Article Publish Status: FREE
Abstract Title:

Medications affecting the biochemical conversion to type 2 diabetes: A systematic review and meta-analysis.

Abstract Source:

J Clin Endocrinol Metab. 2019 Jul 31. Epub 2019 Jul 31. PMID: 31365088

Abstract Author(s):

Juan Pablo Domecq, Gabriela Prutsky, Tarig Elraiyah, Zhen Wang, Karen F Mauck, Juan Pablo Brito, Chaitanya Undavalli, Vishnu Sundaresh, Larry J Prokop, Victor M Montori, Mohammad H Murad

Article Affiliation:

Juan Pablo Domecq


BACKGROUND: The extent to which some pharmacological interventions reduce or increase the risk of biochemical conversion to T2DM in at-risk individuals is unclear.

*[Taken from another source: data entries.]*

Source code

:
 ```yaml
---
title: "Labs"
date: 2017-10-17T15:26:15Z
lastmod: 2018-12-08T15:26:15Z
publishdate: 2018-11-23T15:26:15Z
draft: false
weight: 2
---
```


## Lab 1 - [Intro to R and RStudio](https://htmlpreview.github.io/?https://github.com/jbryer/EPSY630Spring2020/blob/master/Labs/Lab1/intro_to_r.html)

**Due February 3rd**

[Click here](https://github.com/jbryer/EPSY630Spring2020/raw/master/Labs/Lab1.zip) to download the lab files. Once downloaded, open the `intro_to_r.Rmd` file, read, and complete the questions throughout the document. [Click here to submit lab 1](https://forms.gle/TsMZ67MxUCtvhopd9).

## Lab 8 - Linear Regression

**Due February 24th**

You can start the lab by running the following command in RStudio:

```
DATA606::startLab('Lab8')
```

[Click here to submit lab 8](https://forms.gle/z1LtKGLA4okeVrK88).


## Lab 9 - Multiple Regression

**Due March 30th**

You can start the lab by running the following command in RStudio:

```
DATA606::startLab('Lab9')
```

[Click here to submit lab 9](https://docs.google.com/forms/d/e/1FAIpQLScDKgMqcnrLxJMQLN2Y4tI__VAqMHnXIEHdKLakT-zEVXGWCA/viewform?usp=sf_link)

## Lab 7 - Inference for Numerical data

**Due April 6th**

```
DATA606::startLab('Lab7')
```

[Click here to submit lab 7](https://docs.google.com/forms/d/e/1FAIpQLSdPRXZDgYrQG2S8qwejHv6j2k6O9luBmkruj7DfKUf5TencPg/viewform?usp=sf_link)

METHODS: We searched MEDLINE, EMBASE, Cochrane Central Register of Controlled Trials, Cochrane Database of Systematic Reviews and Scopus through August 24, 2017, for randomized controlled trials evaluating the effect of drugs suspected to modify the risk of biochemical conversion to T2DM.

RESULTS: We included 43 trials with 192,156 subjects (mean age 60 years; 56% men; mean BMI 30.4 kg/m2). Alpha-glucosidase inhibitors, angiotensin-converting enzyme inhibitors, angiotensin II receptor blockers, metformin, orlistat, phentermine-topiramate and pioglitazone significantly reduced the risk of biochemical conversion to T2DM, whereas statins and nateglinide increased the risk. There was insufficient direct evidence regarding the effects of sulfonylureas, glucagon-like peptide-1 receptor agonists, dipeptidyl peptidase-4 inhibitors and sodium-glucose cotransporter-2 inhibitors. Most trials were brief and evaluated this outcome during treatment without a withdrawal or washout period.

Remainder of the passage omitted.